Record excerpts –
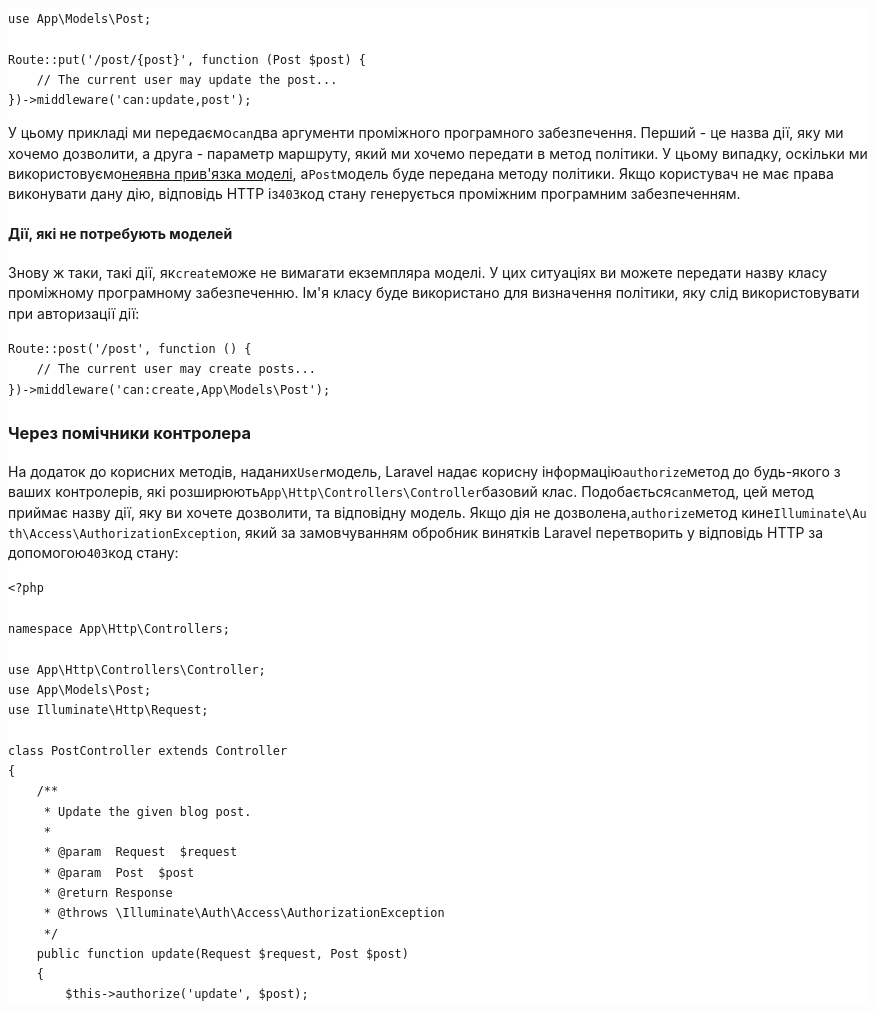     use App\Models\Post;

    Route::put('/post/{post}', function (Post $post) {
        // The current user may update the post...
    })->middleware('can:update,post');

У цьому прикладі ми передаємо`can`два аргументи проміжного програмного забезпечення. Перший - це назва дії, яку ми хочемо дозволити, а друга - параметр маршруту, який ми хочемо передати в метод політики. У цьому випадку, оскільки ми використовуємо[неявна прив'язка моделі](/docs/{{version}}/routing#implicit-binding), a`Post`модель буде передана методу політики. Якщо користувач не має права виконувати дану дію, відповідь HTTP із`403`код стану генерується проміжним програмним забезпеченням.

<a name="middleware-actions-that-dont-require-models"></a>

#### Дії, які не потребують моделей

Знову ж таки, такі дії, як`create`може не вимагати екземпляра моделі. У цих ситуаціях ви можете передати назву класу проміжному програмному забезпеченню. Ім'я класу буде використано для визначення політики, яку слід використовувати при авторизації дії:

    Route::post('/post', function () {
        // The current user may create posts...
    })->middleware('can:create,App\Models\Post');

<a name="via-controller-helpers"></a>

### Через помічники контролера

На додаток до корисних методів, наданих`User`модель, Laravel надає корисну інформацію`authorize`метод до будь-якого з ваших контролерів, які розширюють`App\Http\Controllers\Controller`базовий клас. Подобається`can`метод, цей метод приймає назву дії, яку ви хочете дозволити, та відповідну модель. Якщо дія не дозволена,`authorize`метод кине`Illuminate\Auth\Access\AuthorizationException`, який за замовчуванням обробник винятків Laravel перетворить у відповідь HTTP за допомогою`403`код стану:

    <?php

    namespace App\Http\Controllers;

    use App\Http\Controllers\Controller;
    use App\Models\Post;
    use Illuminate\Http\Request;

    class PostController extends Controller
    {
        /**
         * Update the given blog post.
         *
         * @param  Request  $request
         * @param  Post  $post
         * @return Response
         * @throws \Illuminate\Auth\Access\AuthorizationException
         */
        public function update(Request $request, Post $post)
        {
            $this->authorize('update', $post);
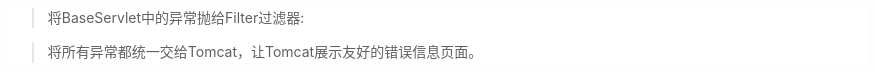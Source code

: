> 将BaseServlet中的异常抛给Filter过滤器:

```java

```





> 将所有异常都统一交给Tomcat，让Tomcat展示友好的错误信息页面。

















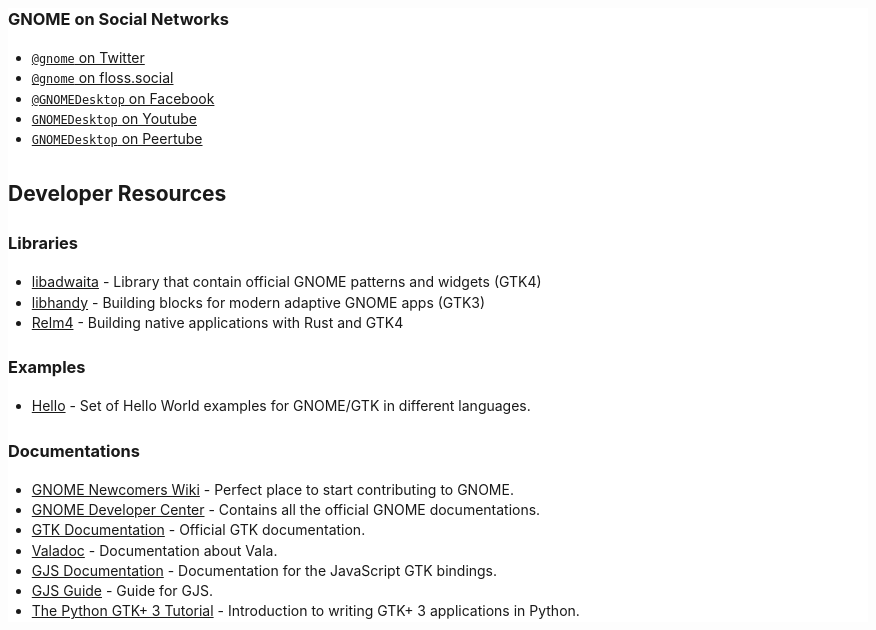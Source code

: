### GNOME on Social Networks

- [`@gnome` on Twitter](https://twitter.com/gnome)
- [`@gnome` on floss.social](https://floss.social/@gnome)
- [`@GNOMEDesktop` on Facebook](https://www.facebook.com/GNOMEDesktop)
- [`GNOMEDesktop` on Youtube](https://www.youtube.com/user/GNOMEDesktop)
- [`GNOMEDesktop` on Peertube](https://peertube.video/accounts/gnome)

## Developer Resources

### Libraries

- [libadwaita](https://gitlab.gnome.org/GNOME/libadwaita/) - Library that contain official GNOME patterns and widgets (GTK4)
- [libhandy](https://gitlab.gnome.org/GNOME/libhandy) - Building blocks for modern adaptive GNOME apps (GTK3)
- [Relm4](https://relm4.org/) - Building native applications with Rust and GTK4

### Examples

- [Hello](https://gitlab.gnome.org/chergert/hello) - Set of Hello World examples for GNOME/GTK in different languages.

### Documentations

- [GNOME Newcomers Wiki](https://wiki.gnome.org/Newcomers/) - Perfect place to start contributing to GNOME.
- [GNOME Developer Center](https://developer.gnome.org/) - Contains all the official GNOME documentations.
- [GTK Documentation](https://docs.gtk.org) - Official GTK documentation.
- [Valadoc](https://valadoc.org/) - Documentation about Vala.
- [GJS Documentation](https://gjs-docs.gnome.org/) - Documentation for the JavaScript GTK bindings.
- [GJS Guide](https://gjs.guide/) - Guide for GJS.
- [The Python GTK+ 3 Tutorial](https://python-gtk-3-tutorial.readthedocs.io/en/latest/) - Introduction to writing GTK+ 3 applications in Python.

[GNOME Core]: https://cdn.rawgit.com/kazhnuz/awesome-gnome/master/images/gnome-icon-symbolic.svg
[GNOME Circle]: https://cdn.rawgit.com/kazhnuz/awesome-gnome/master/images/gnome-circle.png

Your objective –
The whole listing above is to be printed again exactly; pictures stay out of it.

Response –
     use App\Models\Post;

    Route::put('/post/{post}', function (Post $post) {
        // The current user may update the post...
    })->middleware('can:update,post');

У цьому прикладі ми передаємо`can`два аргументи проміжного програмного забезпечення. Перший - це назва дії, яку ми хочемо дозволити, а друга - параметр маршруту, який ми хочемо передати в метод політики. У цьому випадку, оскільки ми використовуємо[неявна прив'язка моделі](/docs/{{version}}/routing#implicit-binding), a`Post`модель буде передана методу політики. Якщо користувач не має права виконувати дану дію, відповідь HTTP із`403`код стану генерується проміжним програмним забезпеченням.

<a name="middleware-actions-that-dont-require-models"></a>

#### Дії, які не потребують моделей

Знову ж таки, такі дії, як`create`може не вимагати екземпляра моделі. У цих ситуаціях ви можете передати назву класу проміжному програмному забезпеченню. Ім'я класу буде використано для визначення політики, яку слід використовувати при авторизації дії:

    Route::post('/post', function () {
        // The current user may create posts...
    })->middleware('can:create,App\Models\Post');

<a name="via-controller-helpers"></a>

### Через помічники контролера

На додаток до корисних методів, наданих`User`модель, Laravel надає корисну інформацію`authorize`метод до будь-якого з ваших контролерів, які розширюють`App\Http\Controllers\Controller`базовий клас. Подобається`can`метод, цей метод приймає назву дії, яку ви хочете дозволити, та відповідну модель. Якщо дія не дозволена,`authorize`метод кине`Illuminate\Auth\Access\AuthorizationException`, який за замовчуванням обробник винятків Laravel перетворить у відповідь HTTP за допомогою`403`код стану:

    <?php

    namespace App\Http\Controllers;

    use App\Http\Controllers\Controller;
    use App\Models\Post;
    use Illuminate\Http\Request;

    class PostController extends Controller
    {
        /**
         * Update the given blog post.
         *
         * @param  Request  $request
         * @param  Post  $post
         * @return Response
         * @throws \Illuminate\Auth\Access\AuthorizationException
         */
        public function update(Request $request, Post $post)
        {
            $this->authorize('update', $post);
Source code

:> 将BaseServlet中的异常抛给Filter过滤器:

```java

```





> 将所有异常都统一交给Tomcat，让Tomcat展示友好的错误信息页面。

















Source code

:### GNOME on Social Networks

- [`@gnome` on Twitter](https://twitter.com/gnome)
- [`@gnome` on floss.social](https://floss.social/@gnome)
- [`@GNOMEDesktop` on Facebook](https://www.facebook.com/GNOMEDesktop)
- [`GNOMEDesktop` on Youtube](https://www.youtube.com/user/GNOMEDesktop)
- [`GNOMEDesktop` on Peertube](https://peertube.video/accounts/gnome)

## Developer Resources

### Libraries

- [libadwaita](https://gitlab.gnome.org/GNOME/libadwaita/) - Library that contain official GNOME patterns and widgets (GTK4)
- [libhandy](https://gitlab.gnome.org/GNOME/libhandy) - Building blocks for modern adaptive GNOME apps (GTK3)
- [Relm4](https://relm4.org/) - Building native applications with Rust and GTK4

### Examples

- [Hello](https://gitlab.gnome.org/chergert/hello) - Set of Hello World examples for GNOME/GTK in different languages.

### Documentations

- [GNOME Newcomers Wiki](https://wiki.gnome.org/Newcomers/) - Perfect place to start contributing to GNOME.
- [GNOME Developer Center](https://developer.gnome.org/) - Contains all the official GNOME documentations.
- [GTK Documentation](https://docs.gtk.org) - Official GTK documentation.
- [Valadoc](https://valadoc.org/) - Documentation about Vala.
- [GJS Documentation](https://gjs-docs.gnome.org/) - Documentation for the JavaScript GTK bindings.
- [GJS Guide](https://gjs.guide/) - Guide for GJS.
- [The Python GTK+ 3 Tutorial](https://python-gtk-3-tutorial.readthedocs.io/en/latest/) - Introduction to writing GTK+ 3 applications in Python.

[GNOME Core]: https://cdn.rawgit.com/kazhnuz/awesome-gnome/master/images/gnome-icon-symbolic.svg
[GNOME Circle]: https://cdn.rawgit.com/kazhnuz/awesome-gnome/master/images/gnome-circle.png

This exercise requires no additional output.